*** EXERCISE INPUTS Section Begins ***

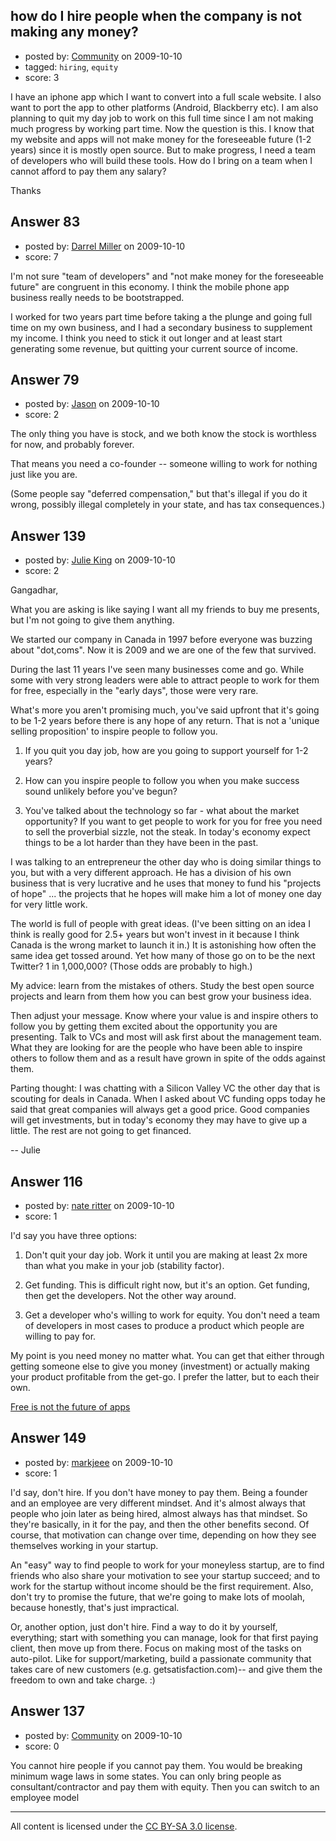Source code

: ## how do I hire people when the company is not making any money?

- posted by: [Community](https://stackexchange.com/users/-1/-1-community) on 2009-10-10
- tagged: `hiring`, `equity`
- score: 3

I have an iphone app which I want to convert into a full scale website. I also want to port the app to other platforms (Android, Blackberry etc). I am also planning to quit my day job to work on this full time since I am not making much progress by working part time. Now the question is this. I know that my website and apps will not make money for the foreseeable future (1-2 years) since it is mostly open source. But to make progress, I need a team of developers who will build these tools. How do I bring on a team when I cannot afford to pay them any salary? 

Thanks


## Answer 83

- posted by: [Darrel Miller](https://stackexchange.com/users/-1/54-darrel-miller) on 2009-10-10
- score: 7

I'm not sure "team of developers" and "not make money for the foreseeable future" are congruent in this economy.  I think the mobile phone app business really needs to be bootstrapped.  

I worked for two years part time before taking a the plunge and going full time on my own business, and I had a secondary business to supplement my income.   I think you need to stick it out longer and at least start generating some revenue, but quitting your current source of income. 


## Answer 79

- posted by: [Jason](https://stackexchange.com/users/-1/2-jason) on 2009-10-10
- score: 2

The only thing you have is stock, and we both know the stock is worthless for now, and probably forever.

That means you need a co-founder -- someone willing to work for nothing just like you are.

(Some people say "deferred compensation," but that's illegal if you do it wrong, possibly illegal completely in your state, and has tax consequences.)


## Answer 139

- posted by: [Julie King](https://stackexchange.com/users/-1/11-julie-king) on 2009-10-10
- score: 2

Gangadhar,

What you are asking is like saying I want all my friends to buy me presents, but I'm not going to give them anything.

We started our company in Canada in 1997 before everyone was buzzing about "dot,coms". Now it is 2009 and we are one of the few that survived. 

During the last 11 years I've seen many businesses come and go. While some with very strong leaders were able to attract people to work for them for free, especially in the "early days", those were very rare.

What's more you aren't promising much, you've said upfront that it's going to be 1-2 years before there is any hope of any return. That is not a 'unique selling proposition' to inspire people to follow you.

 1. If you quit you day job, how are you
    going to support yourself for 1-2
    years?

 2. How can you inspire people to
    follow you when you make success
    sound unlikely before you've begun?

 3. You've talked about the technology
    so far - what about the market
    opportunity? If you want to get
    people to work for you for free you
    need to sell the proverbial sizzle,
    not the steak. In today's economy
    expect things to be a lot harder
    than they have been in the past.

I was talking to an entrepreneur the other day who is doing similar things to you, but with a very different approach. He has a division of his own business that is very lucrative and he uses that money to fund his "projects of hope" ... the projects that he hopes will make him a lot of money one day for very little work.

The world is full of people with great ideas. (I've been sitting on an idea I think is really good for 2.5+ years but won't invest in it because I think Canada is the wrong market to launch it in.) It is astonishing how often the same idea get tossed around. Yet how many of those go on to be the next Twitter? 1 in 1,000,000? (Those odds are probably to high.)

My advice: learn from the mistakes of others. Study the best open source projects and learn from them how you can best grow your business idea.

Then adjust your message. Know where your value is and inspire others to follow you by getting them excited about the opportunity you are presenting. Talk to VCs and most will ask first about the management team. What they are looking for are the people who have been able to inspire others to follow them and as a result have grown in spite of the odds against them.

Parting thought: I was chatting with a Silicon Valley VC the other day that is scouting for deals in Canada. When I asked about VC funding opps today he said that great companies will always get a good price. Good companies will get investments, but in today's economy they may have to give up a little. The rest are not going to get financed.

-- Julie


## Answer 116

- posted by: [nate ritter](https://stackexchange.com/users/-1/79-nate-ritter) on 2009-10-10
- score: 1

<p>I'd say you have three options:</p>

<ol>
<li><p>Don't quit your day job. Work it until you are making at least 2x more than what you make in your job (stability factor).</p></li>
<li><p>Get funding.  This is difficult right now, but it's an option.  Get funding, then get the developers. Not the other way around.</p></li>
<li><p>Get a developer who's willing to work for equity. You don't need a team of developers in most cases to produce a product which people are willing to pay for. </p></li>
</ol>

<p>My point is you need money no matter what. You can get that either through getting someone else to give you money (investment) or actually making your product profitable from the get-go.  I prefer the latter, but to each their own.</p>

<p><a href="http://news.cnet.com/8301-13515%5F3-10170665-26.html" rel="nofollow" title="Free is not the future of apps">Free is not the future of apps</a></p>



## Answer 149

- posted by: [markjeee](https://stackexchange.com/users/-1/104-markjeee) on 2009-10-10
- score: 1

I'd say, don't hire. If you don't have money to pay them. Being a founder and an employee are very different mindset. And it's almost always that people who join later as being hired, almost always has that mindset. So they're basically, in it for the pay, and then the other benefits second. Of course, that motivation can change over time, depending on how they see themselves working in your startup.

An "easy" way to find people to work for your moneyless startup, are to find friends who also share your motivation to see your startup succeed; and to work for the startup without income should be the first requirement. Also, don't try to promise the future, that we're going to make lots of moolah, because honestly, that's just impractical.

Or, another option, just don't hire. Find a way to do it by yourself, everything; start with something you can manage, look for that first paying client, then move up from there. Focus on making most of the tasks on auto-pilot. Like for support/marketing, build a passionate community that takes care of new customers (e.g. getsatisfaction.com)-- and give them the freedom to own and take charge. :)



## Answer 137

- posted by: [Community](https://stackexchange.com/users/-1/-1-community) on 2009-10-10
- score: 0

You cannot hire people if you cannot pay them. You would be breaking minimum wage laws in some states. You can only bring people as consultant/contractor and pay them with equity. Then you can switch to an employee model



---

All content is licensed under the [CC BY-SA 3.0 license](https://creativecommons.org/licenses/by-sa/3.0/).
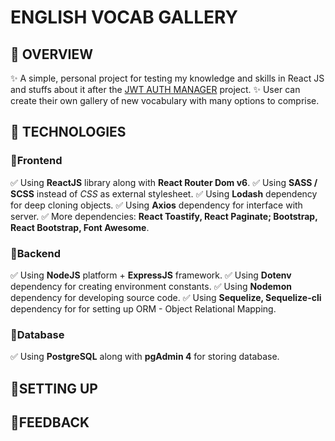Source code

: # ENGLISH VOCAB GALLERY
## 📌 OVERVIEW
✨ A simple, personal project for testing my knowledge and skills in React JS and stuffs about it after the [JWT AUTH MANAGER](https://github.com/thienan2003bt/JWT-Auth-Manager) project.
✨ User can create their own gallery of new vocabulary with many options to comprise.

## 📌 TECHNOLOGIES
### 📍Frontend
✅ Using **ReactJS** library along with **React Router Dom v6**.
✅ Using **SASS / SCSS** instead of *CSS* as external stylesheet.
✅ Using **Lodash** dependency for deep cloning objects.
✅ Using **Axios** dependency for interface with server.
✅ More dependencies:  **React Toastify, React Paginate; Bootstrap, React Bootstrap, Font Awesome**.

### 📍Backend
✅ Using **NodeJS** platform + **ExpressJS** framework.
✅ Using **Dotenv** dependency for creating environment constants.
✅ Using **Nodemon** dependency for developing source code.
✅ Using **Sequelize, Sequelize-cli** dependency for for setting up ORM - Object Relational Mapping.


### 📍Database
✅ Using **PostgreSQL** along with **pgAdmin 4** for storing database.

## 📌SETTING UP

## 📌FEEDBACK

*** EXERCISE INPUTS Section Ends ***

### [INSTRUCTIONS TO FOLLOW]
Repeat the data exactly, excluding the pictures.

### [SOLUTION FOR THIS TASK]
Source code

: ## how do I hire people when the company is not making any money?

- posted by: [Community](https://stackexchange.com/users/-1/-1-community) on 2009-10-10
- tagged: `hiring`, `equity`
- score: 3

I have an iphone app which I want to convert into a full scale website. I also want to port the app to other platforms (Android, Blackberry etc). I am also planning to quit my day job to work on this full time since I am not making much progress by working part time. Now the question is this. I know that my website and apps will not make money for the foreseeable future (1-2 years) since it is mostly open source. But to make progress, I need a team of developers who will build these tools. How do I bring on a team when I cannot afford to pay them any salary? 

Thanks


## Answer 83

- posted by: [Darrel Miller](https://stackexchange.com/users/-1/54-darrel-miller) on 2009-10-10
- score: 7

I'm not sure "team of developers" and "not make money for the foreseeable future" are congruent in this economy.  I think the mobile phone app business really needs to be bootstrapped.  

I worked for two years part time before taking a the plunge and going full time on my own business, and I had a secondary business to supplement my income.   I think you need to stick it out longer and at least start generating some revenue, but quitting your current source of income. 


## Answer 79

- posted by: [Jason](https://stackexchange.com/users/-1/2-jason) on 2009-10-10
- score: 2

The only thing you have is stock, and we both know the stock is worthless for now, and probably forever.

That means you need a co-founder -- someone willing to work for nothing just like you are.

(Some people say "deferred compensation," but that's illegal if you do it wrong, possibly illegal completely in your state, and has tax consequences.)


## Answer 139

- posted by: [Julie King](https://stackexchange.com/users/-1/11-julie-king) on 2009-10-10
- score: 2

Gangadhar,

What you are asking is like saying I want all my friends to buy me presents, but I'm not going to give them anything.

We started our company in Canada in 1997 before everyone was buzzing about "dot,coms". Now it is 2009 and we are one of the few that survived. 

During the last 11 years I've seen many businesses come and go. While some with very strong leaders were able to attract people to work for them for free, especially in the "early days", those were very rare.

What's more you aren't promising much, you've said upfront that it's going to be 1-2 years before there is any hope of any return. That is not a 'unique selling proposition' to inspire people to follow you.

 1. If you quit you day job, how are you
    going to support yourself for 1-2
    years?

 2. How can you inspire people to
    follow you when you make success
    sound unlikely before you've begun?

 3. You've talked about the technology
    so far - what about the market
    opportunity? If you want to get
    people to work for you for free you
    need to sell the proverbial sizzle,
    not the steak. In today's economy
    expect things to be a lot harder
    than they have been in the past.

I was talking to an entrepreneur the other day who is doing similar things to you, but with a very different approach. He has a division of his own business that is very lucrative and he uses that money to fund his "projects of hope" ... the projects that he hopes will make him a lot of money one day for very little work.

The world is full of people with great ideas. (I've been sitting on an idea I think is really good for 2.5+ years but won't invest in it because I think Canada is the wrong market to launch it in.) It is astonishing how often the same idea get tossed around. Yet how many of those go on to be the next Twitter? 1 in 1,000,000? (Those odds are probably to high.)

My advice: learn from the mistakes of others. Study the best open source projects and learn from them how you can best grow your business idea.

Then adjust your message. Know where your value is and inspire others to follow you by getting them excited about the opportunity you are presenting. Talk to VCs and most will ask first about the management team. What they are looking for are the people who have been able to inspire others to follow them and as a result have grown in spite of the odds against them.

Parting thought: I was chatting with a Silicon Valley VC the other day that is scouting for deals in Canada. When I asked about VC funding opps today he said that great companies will always get a good price. Good companies will get investments, but in today's economy they may have to give up a little. The rest are not going to get financed.

-- Julie


## Answer 116

- posted by: [nate ritter](https://stackexchange.com/users/-1/79-nate-ritter) on 2009-10-10
- score: 1

<p>I'd say you have three options:</p>

<ol>
<li><p>Don't quit your day job. Work it until you are making at least 2x more than what you make in your job (stability factor).</p></li>
<li><p>Get funding.  This is difficult right now, but it's an option.  Get funding, then get the developers. Not the other way around.</p></li>
<li><p>Get a developer who's willing to work for equity. You don't need a team of developers in most cases to produce a product which people are willing to pay for. </p></li>
</ol>

<p>My point is you need money no matter what. You can get that either through getting someone else to give you money (investment) or actually making your product profitable from the get-go.  I prefer the latter, but to each their own.</p>

<p><a href="http://news.cnet.com/8301-13515%5F3-10170665-26.html" rel="nofollow" title="Free is not the future of apps">Free is not the future of apps</a></p>



## Answer 149

- posted by: [markjeee](https://stackexchange.com/users/-1/104-markjeee) on 2009-10-10
- score: 1

I'd say, don't hire. If you don't have money to pay them. Being a founder and an employee are very different mindset. And it's almost always that people who join later as being hired, almost always has that mindset. So they're basically, in it for the pay, and then the other benefits second. Of course, that motivation can change over time, depending on how they see themselves working in your startup.

An "easy" way to find people to work for your moneyless startup, are to find friends who also share your motivation to see your startup succeed; and to work for the startup without income should be the first requirement. Also, don't try to promise the future, that we're going to make lots of moolah, because honestly, that's just impractical.

Or, another option, just don't hire. Find a way to do it by yourself, everything; start with something you can manage, look for that first paying client, then move up from there. Focus on making most of the tasks on auto-pilot. Like for support/marketing, build a passionate community that takes care of new customers (e.g. getsatisfaction.com)-- and give them the freedom to own and take charge. :)



## Answer 137

- posted by: [Community](https://stackexchange.com/users/-1/-1-community) on 2009-10-10
- score: 0

You cannot hire people if you cannot pay them. You would be breaking minimum wage laws in some states. You can only bring people as consultant/contractor and pay them with equity. Then you can switch to an employee model



---

All content is licensed under the [CC BY-SA 3.0 license](https://creativecommons.org/licenses/by-sa/3.0/).
Source code

: # ENGLISH VOCAB GALLERY
## 📌 OVERVIEW
✨ A simple, personal project for testing my knowledge and skills in React JS and stuffs about it after the [JWT AUTH MANAGER](https://github.com/thienan2003bt/JWT-Auth-Manager) project.
✨ User can create their own gallery of new vocabulary with many options to comprise.

## 📌 TECHNOLOGIES
### 📍Frontend
✅ Using **ReactJS** library along with **React Router Dom v6**.
✅ Using **SASS / SCSS** instead of *CSS* as external stylesheet.
✅ Using **Lodash** dependency for deep cloning objects.
✅ Using **Axios** dependency for interface with server.
✅ More dependencies:  **React Toastify, React Paginate; Bootstrap, React Bootstrap, Font Awesome**.

### 📍Backend
✅ Using **NodeJS** platform + **ExpressJS** framework.
✅ Using **Dotenv** dependency for creating environment constants.
✅ Using **Nodemon** dependency for developing source code.
✅ Using **Sequelize, Sequelize-cli** dependency for for setting up ORM - Object Relational Mapping.


### 📍Database
✅ Using **PostgreSQL** along with **pgAdmin 4** for storing database.

## 📌SETTING UP

## 📌FEEDBACK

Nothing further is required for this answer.